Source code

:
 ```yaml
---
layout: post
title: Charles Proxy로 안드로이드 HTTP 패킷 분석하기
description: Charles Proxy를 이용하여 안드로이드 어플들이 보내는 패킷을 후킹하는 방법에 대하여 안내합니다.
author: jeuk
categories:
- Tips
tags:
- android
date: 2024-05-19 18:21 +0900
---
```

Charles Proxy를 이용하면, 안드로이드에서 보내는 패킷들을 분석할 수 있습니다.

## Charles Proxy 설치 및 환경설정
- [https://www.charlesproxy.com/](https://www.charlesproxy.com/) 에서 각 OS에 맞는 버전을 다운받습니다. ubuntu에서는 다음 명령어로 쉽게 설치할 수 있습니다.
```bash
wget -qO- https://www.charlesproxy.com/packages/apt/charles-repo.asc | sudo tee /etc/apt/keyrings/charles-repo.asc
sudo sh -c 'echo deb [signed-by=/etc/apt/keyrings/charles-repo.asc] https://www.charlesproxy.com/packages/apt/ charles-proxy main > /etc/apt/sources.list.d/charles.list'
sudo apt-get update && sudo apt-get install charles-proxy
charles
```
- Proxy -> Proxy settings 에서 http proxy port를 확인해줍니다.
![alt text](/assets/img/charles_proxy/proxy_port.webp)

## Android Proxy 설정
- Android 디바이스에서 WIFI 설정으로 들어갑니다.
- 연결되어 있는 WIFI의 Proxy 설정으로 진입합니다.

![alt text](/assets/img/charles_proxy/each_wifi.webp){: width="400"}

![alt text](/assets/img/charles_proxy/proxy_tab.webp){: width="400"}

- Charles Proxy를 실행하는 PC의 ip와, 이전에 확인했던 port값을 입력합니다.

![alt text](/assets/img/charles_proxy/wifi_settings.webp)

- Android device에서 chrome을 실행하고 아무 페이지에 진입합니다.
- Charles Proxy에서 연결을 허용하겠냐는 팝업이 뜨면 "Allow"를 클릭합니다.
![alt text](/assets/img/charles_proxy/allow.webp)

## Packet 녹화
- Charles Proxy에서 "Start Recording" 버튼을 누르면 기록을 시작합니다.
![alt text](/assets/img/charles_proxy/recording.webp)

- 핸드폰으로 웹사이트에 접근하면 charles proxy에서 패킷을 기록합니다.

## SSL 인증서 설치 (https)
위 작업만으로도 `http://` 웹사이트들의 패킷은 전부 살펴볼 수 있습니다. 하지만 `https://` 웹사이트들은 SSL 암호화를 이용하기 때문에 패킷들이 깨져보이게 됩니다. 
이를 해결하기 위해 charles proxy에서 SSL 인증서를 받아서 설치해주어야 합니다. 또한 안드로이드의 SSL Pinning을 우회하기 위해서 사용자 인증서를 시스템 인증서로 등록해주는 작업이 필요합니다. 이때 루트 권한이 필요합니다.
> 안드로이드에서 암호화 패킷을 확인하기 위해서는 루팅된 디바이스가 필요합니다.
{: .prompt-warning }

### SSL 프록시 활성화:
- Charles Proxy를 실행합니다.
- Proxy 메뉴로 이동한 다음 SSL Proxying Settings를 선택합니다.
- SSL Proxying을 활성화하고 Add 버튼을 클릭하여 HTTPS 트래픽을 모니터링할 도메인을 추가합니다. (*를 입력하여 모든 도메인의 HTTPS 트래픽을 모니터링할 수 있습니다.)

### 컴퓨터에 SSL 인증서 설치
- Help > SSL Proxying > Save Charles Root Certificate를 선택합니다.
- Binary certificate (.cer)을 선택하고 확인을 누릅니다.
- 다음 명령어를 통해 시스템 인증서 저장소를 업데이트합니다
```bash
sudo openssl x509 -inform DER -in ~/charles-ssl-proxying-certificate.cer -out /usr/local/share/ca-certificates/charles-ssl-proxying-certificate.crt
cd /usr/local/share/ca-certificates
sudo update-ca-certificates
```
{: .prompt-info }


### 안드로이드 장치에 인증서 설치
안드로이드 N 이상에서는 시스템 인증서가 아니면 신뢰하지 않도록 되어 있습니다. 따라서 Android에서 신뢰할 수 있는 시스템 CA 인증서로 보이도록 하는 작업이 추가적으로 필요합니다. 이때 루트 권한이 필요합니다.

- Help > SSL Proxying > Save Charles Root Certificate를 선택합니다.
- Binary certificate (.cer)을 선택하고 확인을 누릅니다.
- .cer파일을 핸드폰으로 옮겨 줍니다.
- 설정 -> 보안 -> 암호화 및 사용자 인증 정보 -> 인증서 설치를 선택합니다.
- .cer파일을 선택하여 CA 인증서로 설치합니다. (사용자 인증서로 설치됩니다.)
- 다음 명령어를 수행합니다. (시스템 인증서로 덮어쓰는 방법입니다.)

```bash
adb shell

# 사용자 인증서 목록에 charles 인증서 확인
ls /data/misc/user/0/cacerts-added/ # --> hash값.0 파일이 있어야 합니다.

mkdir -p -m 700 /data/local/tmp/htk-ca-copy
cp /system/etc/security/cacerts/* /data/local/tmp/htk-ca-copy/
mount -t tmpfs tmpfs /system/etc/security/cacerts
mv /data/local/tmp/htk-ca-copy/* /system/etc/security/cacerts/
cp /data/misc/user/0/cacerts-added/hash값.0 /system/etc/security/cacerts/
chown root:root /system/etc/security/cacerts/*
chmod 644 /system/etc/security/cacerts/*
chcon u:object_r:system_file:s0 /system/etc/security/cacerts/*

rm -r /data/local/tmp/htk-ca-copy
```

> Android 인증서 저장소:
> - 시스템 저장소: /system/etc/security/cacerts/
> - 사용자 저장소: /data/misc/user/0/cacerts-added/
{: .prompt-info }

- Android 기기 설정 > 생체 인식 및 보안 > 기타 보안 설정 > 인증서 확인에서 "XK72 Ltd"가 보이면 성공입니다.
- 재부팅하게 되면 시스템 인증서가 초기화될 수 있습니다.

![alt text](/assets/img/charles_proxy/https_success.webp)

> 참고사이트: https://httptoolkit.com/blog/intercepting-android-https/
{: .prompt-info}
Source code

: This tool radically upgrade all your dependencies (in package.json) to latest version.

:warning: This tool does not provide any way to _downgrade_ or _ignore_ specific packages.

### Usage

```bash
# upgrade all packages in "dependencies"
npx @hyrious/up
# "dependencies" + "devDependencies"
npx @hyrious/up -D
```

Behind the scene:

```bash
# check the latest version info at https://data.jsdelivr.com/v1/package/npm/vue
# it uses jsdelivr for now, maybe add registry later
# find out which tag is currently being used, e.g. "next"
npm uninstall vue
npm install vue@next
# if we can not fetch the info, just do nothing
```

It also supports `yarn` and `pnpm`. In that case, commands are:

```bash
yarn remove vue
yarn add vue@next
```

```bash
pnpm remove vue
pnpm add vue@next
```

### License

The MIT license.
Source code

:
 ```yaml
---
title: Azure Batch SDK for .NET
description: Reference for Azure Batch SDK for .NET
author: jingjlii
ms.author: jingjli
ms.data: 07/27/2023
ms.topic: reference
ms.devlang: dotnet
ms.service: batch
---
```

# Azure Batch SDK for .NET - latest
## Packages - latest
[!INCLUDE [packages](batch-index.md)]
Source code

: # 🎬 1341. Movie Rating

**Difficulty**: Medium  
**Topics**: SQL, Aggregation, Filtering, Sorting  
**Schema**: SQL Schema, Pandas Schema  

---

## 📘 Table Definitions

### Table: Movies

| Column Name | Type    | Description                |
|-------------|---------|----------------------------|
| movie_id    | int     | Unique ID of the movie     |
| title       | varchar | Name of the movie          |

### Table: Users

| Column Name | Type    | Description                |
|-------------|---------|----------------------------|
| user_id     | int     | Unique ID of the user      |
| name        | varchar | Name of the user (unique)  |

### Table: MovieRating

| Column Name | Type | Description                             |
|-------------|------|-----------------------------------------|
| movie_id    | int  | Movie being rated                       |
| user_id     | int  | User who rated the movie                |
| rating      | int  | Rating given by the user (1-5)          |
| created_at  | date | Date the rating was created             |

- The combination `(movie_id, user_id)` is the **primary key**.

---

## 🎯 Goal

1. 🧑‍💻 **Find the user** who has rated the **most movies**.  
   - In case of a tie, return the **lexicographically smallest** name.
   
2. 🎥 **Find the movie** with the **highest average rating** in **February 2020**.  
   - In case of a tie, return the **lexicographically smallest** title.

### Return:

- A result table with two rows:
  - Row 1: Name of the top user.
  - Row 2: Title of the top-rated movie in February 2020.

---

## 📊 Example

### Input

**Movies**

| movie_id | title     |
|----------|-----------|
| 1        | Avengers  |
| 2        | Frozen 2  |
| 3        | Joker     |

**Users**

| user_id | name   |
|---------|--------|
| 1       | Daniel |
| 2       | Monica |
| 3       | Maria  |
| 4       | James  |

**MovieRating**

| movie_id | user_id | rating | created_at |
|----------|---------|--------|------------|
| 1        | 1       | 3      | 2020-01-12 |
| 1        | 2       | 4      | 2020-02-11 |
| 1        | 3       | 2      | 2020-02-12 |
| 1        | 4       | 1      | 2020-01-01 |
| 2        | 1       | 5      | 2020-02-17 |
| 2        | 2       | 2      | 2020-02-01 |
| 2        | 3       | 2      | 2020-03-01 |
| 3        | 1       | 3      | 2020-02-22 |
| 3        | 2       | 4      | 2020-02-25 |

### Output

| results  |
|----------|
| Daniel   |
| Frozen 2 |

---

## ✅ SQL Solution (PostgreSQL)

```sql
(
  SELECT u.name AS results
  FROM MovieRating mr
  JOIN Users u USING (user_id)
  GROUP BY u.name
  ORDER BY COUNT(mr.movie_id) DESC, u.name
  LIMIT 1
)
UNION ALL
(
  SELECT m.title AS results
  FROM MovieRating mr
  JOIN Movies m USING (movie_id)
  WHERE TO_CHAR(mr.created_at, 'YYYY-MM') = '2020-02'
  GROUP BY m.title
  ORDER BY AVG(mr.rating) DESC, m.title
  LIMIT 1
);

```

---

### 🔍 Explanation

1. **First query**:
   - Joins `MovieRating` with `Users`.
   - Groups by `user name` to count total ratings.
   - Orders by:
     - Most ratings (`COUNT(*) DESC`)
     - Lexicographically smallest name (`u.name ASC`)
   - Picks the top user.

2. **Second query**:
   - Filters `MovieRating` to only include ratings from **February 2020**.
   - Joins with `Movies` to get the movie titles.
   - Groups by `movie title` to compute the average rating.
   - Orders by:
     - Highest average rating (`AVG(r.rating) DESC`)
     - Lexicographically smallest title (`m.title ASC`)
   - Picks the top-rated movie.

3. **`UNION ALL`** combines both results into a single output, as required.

• • • • •

__What you should do__:
Within the data above, the span starting at the line containing "- SSL Proxying을" and ending at the line containing "안드로이드 N 이상에서는" is to be retyped exactly, with no other lines.

__Solution to this problem__:
- SSL Proxying을 활성화하고 Add 버튼을 클릭하여 HTTPS 트래픽을 모니터링할 도메인을 추가합니다. (*를 입력하여 모든 도메인의 HTTPS 트래픽을 모니터링할 수 있습니다.)

### 컴퓨터에 SSL 인증서 설치
- Help > SSL Proxying > Save Charles Root Certificate를 선택합니다.
- Binary certificate (.cer)을 선택하고 확인을 누릅니다.
- 다음 명령어를 통해 시스템 인증서 저장소를 업데이트합니다
```bash
sudo openssl x509 -inform DER -in ~/charles-ssl-proxying-certificate.cer -out /usr/local/share/ca-certificates/charles-ssl-proxying-certificate.crt
cd /usr/local/share/ca-certificates
sudo update-ca-certificates
```
{: .prompt-info }


### 안드로이드 장치에 인증서 설치
안드로이드 N 이상에서는 시스템 인증서가 아니면 신뢰하지 않도록 되어 있습니다. 따라서 Android에서 신뢰할 수 있는 시스템 CA 인증서로 보이도록 하는 작업이 추가적으로 필요합니다. 이때 루트 권한이 필요합니다.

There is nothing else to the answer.